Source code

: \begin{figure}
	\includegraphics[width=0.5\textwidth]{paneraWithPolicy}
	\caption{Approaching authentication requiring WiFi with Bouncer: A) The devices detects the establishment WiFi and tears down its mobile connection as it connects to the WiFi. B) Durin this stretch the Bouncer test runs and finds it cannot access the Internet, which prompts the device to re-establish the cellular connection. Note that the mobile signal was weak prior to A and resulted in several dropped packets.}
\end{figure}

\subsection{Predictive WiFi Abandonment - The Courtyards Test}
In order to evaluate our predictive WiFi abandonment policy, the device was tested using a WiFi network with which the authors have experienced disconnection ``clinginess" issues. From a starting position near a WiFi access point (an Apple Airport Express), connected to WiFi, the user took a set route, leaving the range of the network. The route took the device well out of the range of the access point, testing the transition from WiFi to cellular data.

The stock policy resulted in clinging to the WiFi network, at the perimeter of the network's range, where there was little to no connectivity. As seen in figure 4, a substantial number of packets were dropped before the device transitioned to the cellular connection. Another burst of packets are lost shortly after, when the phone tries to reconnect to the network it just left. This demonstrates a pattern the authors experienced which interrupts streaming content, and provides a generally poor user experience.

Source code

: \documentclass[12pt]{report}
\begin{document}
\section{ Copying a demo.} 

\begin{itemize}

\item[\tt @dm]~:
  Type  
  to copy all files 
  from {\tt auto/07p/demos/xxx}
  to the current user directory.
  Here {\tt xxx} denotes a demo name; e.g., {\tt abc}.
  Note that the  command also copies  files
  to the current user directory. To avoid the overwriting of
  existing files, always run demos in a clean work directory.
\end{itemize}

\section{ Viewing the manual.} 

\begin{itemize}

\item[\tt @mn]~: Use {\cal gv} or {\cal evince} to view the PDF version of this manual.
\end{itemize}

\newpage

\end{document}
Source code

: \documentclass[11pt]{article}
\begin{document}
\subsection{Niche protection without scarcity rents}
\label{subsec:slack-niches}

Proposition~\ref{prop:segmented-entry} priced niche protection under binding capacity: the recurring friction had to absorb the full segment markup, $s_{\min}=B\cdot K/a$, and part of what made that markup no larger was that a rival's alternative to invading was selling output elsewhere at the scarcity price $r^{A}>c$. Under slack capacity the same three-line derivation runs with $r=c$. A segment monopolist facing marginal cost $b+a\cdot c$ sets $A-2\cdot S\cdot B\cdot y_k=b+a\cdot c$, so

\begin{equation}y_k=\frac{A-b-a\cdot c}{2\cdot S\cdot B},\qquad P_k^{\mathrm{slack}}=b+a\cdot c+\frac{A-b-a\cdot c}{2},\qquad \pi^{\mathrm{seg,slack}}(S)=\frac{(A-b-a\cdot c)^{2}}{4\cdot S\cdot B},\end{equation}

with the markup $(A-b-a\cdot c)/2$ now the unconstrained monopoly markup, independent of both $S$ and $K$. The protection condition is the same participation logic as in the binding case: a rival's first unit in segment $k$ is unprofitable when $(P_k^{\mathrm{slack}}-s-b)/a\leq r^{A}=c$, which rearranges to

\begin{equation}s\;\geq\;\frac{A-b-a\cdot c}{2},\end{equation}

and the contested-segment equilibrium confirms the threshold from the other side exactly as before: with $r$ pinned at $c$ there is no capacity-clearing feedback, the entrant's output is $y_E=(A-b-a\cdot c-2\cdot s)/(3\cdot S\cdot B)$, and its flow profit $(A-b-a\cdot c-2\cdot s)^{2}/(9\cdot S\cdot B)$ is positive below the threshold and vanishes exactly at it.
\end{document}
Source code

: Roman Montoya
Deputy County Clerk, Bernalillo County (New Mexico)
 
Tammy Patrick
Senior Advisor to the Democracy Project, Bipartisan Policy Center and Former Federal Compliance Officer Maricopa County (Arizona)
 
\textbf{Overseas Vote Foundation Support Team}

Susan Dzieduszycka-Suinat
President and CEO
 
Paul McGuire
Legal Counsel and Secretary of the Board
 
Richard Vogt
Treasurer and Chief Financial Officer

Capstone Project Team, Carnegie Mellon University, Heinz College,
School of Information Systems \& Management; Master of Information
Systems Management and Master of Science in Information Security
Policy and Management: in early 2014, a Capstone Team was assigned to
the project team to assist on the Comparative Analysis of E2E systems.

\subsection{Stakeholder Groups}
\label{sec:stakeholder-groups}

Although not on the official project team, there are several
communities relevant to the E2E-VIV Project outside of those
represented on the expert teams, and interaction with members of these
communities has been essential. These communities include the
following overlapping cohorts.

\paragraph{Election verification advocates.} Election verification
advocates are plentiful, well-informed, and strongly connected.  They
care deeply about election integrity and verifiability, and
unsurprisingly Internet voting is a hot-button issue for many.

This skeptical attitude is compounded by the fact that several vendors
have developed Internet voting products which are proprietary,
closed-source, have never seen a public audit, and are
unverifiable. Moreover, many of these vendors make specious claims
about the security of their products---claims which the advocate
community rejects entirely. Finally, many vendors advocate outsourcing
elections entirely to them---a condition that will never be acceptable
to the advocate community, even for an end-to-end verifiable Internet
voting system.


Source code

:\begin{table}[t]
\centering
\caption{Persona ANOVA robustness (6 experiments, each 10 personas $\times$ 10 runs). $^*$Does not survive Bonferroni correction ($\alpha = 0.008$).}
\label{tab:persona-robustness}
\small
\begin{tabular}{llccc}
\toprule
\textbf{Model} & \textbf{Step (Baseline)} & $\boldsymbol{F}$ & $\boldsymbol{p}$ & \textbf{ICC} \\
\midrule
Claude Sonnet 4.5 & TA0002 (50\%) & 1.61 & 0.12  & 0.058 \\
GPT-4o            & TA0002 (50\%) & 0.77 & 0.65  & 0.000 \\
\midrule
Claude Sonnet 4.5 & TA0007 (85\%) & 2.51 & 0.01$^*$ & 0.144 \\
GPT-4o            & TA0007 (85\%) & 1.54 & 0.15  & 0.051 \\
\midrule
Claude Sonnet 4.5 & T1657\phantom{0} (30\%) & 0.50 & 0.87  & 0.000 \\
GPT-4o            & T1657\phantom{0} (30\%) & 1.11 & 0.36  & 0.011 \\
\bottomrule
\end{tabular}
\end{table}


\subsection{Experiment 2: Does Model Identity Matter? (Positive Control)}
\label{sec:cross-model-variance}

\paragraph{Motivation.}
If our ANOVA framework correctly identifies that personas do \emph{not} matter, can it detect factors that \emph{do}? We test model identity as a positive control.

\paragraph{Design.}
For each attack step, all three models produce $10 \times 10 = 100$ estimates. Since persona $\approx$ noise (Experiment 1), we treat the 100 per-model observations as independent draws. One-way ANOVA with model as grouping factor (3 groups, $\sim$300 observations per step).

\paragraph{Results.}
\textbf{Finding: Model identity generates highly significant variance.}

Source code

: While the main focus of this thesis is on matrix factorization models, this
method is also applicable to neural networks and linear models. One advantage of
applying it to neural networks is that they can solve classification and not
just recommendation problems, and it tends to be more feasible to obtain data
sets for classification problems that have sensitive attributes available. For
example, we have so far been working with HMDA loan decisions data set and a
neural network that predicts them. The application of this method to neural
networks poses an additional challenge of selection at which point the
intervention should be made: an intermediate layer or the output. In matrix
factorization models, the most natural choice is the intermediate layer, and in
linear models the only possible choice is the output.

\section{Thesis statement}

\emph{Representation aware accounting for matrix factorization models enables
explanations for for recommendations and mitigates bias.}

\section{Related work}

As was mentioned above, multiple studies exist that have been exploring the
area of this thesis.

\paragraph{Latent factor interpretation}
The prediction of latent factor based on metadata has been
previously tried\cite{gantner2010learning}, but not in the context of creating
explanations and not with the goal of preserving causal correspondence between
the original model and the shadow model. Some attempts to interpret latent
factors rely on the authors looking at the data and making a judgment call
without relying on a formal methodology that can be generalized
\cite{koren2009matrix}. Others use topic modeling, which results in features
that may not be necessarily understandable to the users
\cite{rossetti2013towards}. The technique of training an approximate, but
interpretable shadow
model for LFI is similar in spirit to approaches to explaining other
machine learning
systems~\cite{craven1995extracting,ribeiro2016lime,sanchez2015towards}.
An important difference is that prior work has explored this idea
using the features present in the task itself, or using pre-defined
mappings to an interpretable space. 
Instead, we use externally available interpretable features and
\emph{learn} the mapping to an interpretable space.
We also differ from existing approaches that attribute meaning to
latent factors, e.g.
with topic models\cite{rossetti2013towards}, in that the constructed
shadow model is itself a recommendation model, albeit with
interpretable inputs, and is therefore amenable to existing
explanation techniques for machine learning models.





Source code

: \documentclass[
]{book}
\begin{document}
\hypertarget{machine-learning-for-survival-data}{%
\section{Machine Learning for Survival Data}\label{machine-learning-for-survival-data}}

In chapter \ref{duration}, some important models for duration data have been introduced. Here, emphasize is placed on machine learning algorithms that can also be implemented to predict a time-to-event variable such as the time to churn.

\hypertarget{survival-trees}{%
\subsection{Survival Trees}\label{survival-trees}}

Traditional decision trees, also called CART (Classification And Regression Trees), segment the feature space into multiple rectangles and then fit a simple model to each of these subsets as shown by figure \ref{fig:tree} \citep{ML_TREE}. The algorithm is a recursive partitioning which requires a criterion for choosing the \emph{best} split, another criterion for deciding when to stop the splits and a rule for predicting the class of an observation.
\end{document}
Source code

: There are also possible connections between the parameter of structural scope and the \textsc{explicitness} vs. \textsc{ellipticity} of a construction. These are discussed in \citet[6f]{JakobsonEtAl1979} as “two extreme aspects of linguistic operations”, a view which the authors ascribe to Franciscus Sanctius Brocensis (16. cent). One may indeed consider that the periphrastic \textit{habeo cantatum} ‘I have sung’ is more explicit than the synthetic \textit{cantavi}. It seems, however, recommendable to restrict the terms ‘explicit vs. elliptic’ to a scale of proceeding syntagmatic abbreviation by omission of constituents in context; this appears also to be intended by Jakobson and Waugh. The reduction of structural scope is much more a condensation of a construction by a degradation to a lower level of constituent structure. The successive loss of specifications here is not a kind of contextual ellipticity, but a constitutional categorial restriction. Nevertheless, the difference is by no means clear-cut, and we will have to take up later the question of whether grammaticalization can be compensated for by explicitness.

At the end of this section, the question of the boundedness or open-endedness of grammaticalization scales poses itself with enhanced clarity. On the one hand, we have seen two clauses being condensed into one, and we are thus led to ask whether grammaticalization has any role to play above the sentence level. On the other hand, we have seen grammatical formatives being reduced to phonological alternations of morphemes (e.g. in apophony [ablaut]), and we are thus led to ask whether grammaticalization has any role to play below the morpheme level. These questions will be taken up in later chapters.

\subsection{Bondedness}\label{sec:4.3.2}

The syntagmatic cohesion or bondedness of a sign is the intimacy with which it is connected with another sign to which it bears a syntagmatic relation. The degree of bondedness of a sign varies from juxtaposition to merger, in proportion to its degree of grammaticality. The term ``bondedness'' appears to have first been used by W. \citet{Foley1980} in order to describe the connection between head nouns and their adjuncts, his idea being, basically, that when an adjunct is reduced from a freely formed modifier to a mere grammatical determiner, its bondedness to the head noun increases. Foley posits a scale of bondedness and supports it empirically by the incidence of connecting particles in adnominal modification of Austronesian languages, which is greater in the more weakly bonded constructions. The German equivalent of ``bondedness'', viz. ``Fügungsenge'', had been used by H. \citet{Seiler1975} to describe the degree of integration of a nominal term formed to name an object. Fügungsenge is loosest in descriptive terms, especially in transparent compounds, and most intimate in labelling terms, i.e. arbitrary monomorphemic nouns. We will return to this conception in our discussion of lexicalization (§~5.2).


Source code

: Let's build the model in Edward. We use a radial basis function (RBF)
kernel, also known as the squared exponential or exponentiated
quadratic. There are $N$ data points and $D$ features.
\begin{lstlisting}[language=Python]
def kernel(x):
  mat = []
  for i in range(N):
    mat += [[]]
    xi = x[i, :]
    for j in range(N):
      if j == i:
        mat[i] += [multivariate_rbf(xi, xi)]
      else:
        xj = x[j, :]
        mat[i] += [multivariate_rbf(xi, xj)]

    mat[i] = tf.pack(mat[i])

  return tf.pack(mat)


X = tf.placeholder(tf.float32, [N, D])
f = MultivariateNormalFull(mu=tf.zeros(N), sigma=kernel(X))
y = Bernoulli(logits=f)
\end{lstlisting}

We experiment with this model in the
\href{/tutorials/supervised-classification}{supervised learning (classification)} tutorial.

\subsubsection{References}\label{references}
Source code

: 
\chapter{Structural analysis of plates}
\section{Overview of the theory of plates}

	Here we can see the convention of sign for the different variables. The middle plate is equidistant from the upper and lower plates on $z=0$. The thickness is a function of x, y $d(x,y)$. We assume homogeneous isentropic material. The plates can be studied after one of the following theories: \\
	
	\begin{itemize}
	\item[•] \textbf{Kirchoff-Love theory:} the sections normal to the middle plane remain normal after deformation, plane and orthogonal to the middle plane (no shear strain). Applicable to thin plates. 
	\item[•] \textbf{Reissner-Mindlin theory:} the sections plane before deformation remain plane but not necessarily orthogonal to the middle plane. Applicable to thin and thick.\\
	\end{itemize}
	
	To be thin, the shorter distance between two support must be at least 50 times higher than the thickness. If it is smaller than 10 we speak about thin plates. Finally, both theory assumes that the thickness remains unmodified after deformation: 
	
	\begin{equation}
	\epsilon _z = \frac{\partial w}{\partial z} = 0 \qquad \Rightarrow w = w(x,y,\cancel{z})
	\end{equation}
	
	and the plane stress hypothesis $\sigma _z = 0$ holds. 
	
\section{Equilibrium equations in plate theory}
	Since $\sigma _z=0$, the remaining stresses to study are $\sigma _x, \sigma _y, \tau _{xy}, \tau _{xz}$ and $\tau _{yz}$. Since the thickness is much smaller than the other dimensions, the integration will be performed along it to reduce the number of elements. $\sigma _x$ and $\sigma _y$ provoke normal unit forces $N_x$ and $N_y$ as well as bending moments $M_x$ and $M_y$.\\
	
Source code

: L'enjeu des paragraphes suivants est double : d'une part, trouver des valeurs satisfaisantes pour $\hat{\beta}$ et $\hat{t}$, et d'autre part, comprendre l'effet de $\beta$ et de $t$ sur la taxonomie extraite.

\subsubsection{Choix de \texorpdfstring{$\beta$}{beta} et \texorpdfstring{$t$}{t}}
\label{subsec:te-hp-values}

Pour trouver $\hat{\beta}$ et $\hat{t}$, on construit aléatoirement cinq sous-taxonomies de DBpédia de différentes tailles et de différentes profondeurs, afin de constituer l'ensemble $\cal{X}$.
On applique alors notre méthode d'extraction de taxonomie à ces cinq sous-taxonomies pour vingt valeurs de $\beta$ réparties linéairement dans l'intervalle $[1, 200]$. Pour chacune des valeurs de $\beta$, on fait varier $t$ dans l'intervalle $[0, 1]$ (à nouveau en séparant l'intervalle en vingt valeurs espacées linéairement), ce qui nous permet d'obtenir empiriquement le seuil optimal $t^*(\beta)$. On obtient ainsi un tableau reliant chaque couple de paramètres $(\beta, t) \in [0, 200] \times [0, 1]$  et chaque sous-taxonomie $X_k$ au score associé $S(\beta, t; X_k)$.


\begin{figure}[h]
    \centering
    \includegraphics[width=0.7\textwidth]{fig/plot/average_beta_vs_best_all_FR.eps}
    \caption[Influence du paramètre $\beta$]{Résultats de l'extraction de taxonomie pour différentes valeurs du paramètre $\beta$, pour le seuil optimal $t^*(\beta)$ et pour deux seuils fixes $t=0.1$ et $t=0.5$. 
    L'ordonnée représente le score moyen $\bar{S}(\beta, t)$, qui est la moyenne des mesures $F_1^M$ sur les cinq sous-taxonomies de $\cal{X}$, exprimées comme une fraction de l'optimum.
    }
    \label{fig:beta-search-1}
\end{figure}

☆ ☆ ☆

Reproduce exactly, please, only the lines from the start of the data above to the line that contains "protection without scarcity", with both ends kept.

* Reply
Source code

: \begin{figure}
	\includegraphics[width=0.5\textwidth]{paneraWithPolicy}
	\caption{Approaching authentication requiring WiFi with Bouncer: A) The devices detects the establishment WiFi and tears down its mobile connection as it connects to the WiFi. B) Durin this stretch the Bouncer test runs and finds it cannot access the Internet, which prompts the device to re-establish the cellular connection. Note that the mobile signal was weak prior to A and resulted in several dropped packets.}
\end{figure}

\subsection{Predictive WiFi Abandonment - The Courtyards Test}
In order to evaluate our predictive WiFi abandonment policy, the device was tested using a WiFi network with which the authors have experienced disconnection ``clinginess" issues. From a starting position near a WiFi access point (an Apple Airport Express), connected to WiFi, the user took a set route, leaving the range of the network. The route took the device well out of the range of the access point, testing the transition from WiFi to cellular data.

The stock policy resulted in clinging to the WiFi network, at the perimeter of the network's range, where there was little to no connectivity. As seen in figure 4, a substantial number of packets were dropped before the device transitioned to the cellular connection. Another burst of packets are lost shortly after, when the phone tries to reconnect to the network it just left. This demonstrates a pattern the authors experienced which interrupts streaming content, and provides a generally poor user experience.

Source code

: \documentclass[12pt]{report}
\begin{document}
\section{ Copying a demo.} 

\begin{itemize}

\item[\tt @dm]~:
  Type  
  to copy all files 
  from {\tt auto/07p/demos/xxx}
  to the current user directory.
  Here {\tt xxx} denotes a demo name; e.g., {\tt abc}.
  Note that the  command also copies  files
  to the current user directory. To avoid the overwriting of
  existing files, always run demos in a clean work directory.
\end{itemize}

\section{ Viewing the manual.} 

\begin{itemize}

\item[\tt @mn]~: Use {\cal gv} or {\cal evince} to view the PDF version of this manual.
\end{itemize}

\newpage

\end{document}
Source code

: \documentclass[11pt]{article}
\begin{document}
\subsection{Niche protection without scarcity rents}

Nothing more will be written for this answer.